**Data for review:**
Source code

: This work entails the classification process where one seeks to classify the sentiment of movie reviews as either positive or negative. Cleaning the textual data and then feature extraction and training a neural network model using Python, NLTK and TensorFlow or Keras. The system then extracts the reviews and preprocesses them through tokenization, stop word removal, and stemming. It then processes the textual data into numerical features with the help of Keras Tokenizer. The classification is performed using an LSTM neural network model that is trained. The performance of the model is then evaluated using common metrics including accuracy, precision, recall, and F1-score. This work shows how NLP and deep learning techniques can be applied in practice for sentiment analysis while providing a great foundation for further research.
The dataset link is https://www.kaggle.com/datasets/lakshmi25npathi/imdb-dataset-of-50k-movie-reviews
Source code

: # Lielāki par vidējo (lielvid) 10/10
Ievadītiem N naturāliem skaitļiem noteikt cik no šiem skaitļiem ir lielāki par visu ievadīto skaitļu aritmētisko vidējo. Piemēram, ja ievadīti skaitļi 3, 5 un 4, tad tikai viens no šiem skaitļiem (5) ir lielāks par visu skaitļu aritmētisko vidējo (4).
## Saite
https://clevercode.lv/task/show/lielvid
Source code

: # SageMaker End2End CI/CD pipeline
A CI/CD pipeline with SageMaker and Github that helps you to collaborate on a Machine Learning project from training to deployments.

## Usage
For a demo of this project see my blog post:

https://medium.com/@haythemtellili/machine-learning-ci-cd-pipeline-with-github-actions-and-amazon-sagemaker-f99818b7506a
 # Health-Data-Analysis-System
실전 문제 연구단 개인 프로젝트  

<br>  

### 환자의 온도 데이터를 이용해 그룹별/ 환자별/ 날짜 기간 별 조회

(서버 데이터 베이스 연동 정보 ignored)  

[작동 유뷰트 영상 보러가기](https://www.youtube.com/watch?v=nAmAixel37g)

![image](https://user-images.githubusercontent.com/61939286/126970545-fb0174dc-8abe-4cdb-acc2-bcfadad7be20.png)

**Assigned task:**
Working from the entries above, filter out every line that lacks "vidējo" and copy what remains.

**Solution:**
: # Lielāki par vidējo (lielvid) 10/10
Ievadītiem N naturāliem skaitļiem noteikt cik no šiem skaitļiem ir lielāki par visu ievadīto skaitļu aritmētisko vidējo. Piemēram, ja ievadīti skaitļi 3, 5 un 4, tad tikai viens no šiem skaitļiem (5) ir lielāks par visu skaitļu aritmētisko vidējo (4).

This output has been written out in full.